*What is being asked*
All lines holding the word "manteiga" should be located in the records and copied.

*Data in this exercise*
··········

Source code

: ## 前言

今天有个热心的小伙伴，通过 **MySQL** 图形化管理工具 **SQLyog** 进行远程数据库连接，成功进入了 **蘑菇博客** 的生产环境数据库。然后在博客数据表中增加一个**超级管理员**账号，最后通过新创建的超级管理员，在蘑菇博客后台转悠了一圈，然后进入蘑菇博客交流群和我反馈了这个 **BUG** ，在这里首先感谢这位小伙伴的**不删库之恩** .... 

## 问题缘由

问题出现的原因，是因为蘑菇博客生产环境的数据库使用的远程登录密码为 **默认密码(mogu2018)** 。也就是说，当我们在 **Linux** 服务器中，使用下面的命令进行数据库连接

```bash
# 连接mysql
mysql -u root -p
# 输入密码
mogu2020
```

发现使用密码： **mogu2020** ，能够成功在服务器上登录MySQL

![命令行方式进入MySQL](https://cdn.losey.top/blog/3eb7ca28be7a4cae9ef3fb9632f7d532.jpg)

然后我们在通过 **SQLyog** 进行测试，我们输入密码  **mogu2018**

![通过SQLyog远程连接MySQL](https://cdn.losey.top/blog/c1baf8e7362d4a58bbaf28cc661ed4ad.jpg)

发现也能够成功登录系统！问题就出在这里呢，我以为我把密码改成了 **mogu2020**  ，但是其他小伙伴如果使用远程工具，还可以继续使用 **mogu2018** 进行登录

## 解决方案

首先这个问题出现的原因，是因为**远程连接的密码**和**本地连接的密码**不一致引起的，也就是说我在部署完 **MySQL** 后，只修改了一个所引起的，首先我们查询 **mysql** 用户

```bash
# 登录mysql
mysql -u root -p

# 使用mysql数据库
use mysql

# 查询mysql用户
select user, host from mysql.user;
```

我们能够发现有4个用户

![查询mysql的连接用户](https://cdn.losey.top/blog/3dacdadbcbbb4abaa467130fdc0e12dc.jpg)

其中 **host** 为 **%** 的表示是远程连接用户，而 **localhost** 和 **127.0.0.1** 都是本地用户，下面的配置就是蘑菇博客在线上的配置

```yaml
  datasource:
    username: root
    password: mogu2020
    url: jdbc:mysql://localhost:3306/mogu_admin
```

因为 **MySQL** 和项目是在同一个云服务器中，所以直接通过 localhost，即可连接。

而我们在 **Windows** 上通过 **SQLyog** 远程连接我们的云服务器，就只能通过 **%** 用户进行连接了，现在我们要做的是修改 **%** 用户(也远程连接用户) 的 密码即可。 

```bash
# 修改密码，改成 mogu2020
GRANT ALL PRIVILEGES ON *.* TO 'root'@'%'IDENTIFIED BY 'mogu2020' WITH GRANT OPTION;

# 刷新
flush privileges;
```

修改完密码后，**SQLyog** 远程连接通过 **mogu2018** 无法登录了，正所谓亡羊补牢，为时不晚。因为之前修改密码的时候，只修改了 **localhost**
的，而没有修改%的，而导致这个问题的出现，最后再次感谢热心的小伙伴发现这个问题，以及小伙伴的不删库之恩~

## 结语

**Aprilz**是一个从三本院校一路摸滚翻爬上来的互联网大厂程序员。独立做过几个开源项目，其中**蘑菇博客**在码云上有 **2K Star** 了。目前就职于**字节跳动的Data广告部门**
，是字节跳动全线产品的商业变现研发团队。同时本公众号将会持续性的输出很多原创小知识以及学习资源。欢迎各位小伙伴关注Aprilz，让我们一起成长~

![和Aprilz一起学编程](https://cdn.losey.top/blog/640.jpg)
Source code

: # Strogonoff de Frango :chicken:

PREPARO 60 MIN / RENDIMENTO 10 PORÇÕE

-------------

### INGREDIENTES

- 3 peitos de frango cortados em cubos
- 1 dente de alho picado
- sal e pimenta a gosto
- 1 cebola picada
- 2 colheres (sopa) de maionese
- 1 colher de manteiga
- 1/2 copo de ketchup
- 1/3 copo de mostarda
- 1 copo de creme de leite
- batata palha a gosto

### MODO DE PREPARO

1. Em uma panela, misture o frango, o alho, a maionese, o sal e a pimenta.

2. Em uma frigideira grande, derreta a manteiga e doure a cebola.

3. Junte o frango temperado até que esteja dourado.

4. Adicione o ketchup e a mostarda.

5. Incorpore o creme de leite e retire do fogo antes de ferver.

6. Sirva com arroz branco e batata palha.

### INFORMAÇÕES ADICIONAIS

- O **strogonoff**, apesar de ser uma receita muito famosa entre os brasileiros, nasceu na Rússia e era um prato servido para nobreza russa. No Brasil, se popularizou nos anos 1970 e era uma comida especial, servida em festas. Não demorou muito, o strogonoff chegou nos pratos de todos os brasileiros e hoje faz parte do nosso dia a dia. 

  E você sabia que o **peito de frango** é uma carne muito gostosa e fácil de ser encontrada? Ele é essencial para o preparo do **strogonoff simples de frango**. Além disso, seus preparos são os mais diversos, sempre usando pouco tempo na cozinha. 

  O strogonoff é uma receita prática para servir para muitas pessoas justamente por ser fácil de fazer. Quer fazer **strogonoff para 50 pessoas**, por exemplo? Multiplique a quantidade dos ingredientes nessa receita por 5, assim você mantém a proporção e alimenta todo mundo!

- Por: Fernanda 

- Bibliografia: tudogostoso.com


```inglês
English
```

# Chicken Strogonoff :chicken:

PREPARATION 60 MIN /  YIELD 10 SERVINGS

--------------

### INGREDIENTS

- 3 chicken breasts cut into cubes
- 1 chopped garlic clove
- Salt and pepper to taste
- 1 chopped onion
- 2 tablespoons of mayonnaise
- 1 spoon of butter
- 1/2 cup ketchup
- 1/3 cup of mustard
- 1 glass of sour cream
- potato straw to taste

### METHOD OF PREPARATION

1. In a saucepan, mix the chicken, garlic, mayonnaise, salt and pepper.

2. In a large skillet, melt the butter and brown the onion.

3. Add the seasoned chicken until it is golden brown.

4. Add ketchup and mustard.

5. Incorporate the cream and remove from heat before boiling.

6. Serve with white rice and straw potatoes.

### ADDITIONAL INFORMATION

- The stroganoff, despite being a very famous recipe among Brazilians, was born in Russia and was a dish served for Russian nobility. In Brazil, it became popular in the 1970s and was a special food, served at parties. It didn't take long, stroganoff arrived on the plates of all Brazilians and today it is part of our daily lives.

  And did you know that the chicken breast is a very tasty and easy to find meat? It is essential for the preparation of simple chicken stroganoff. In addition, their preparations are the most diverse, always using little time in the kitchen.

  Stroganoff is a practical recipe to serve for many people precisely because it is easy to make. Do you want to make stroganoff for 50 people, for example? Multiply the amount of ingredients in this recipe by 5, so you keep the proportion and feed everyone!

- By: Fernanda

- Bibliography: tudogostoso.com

··········

*Output*
- 1 colher de manteiga
2. Em uma frigideira grande, derreta a manteiga e doure a cebola.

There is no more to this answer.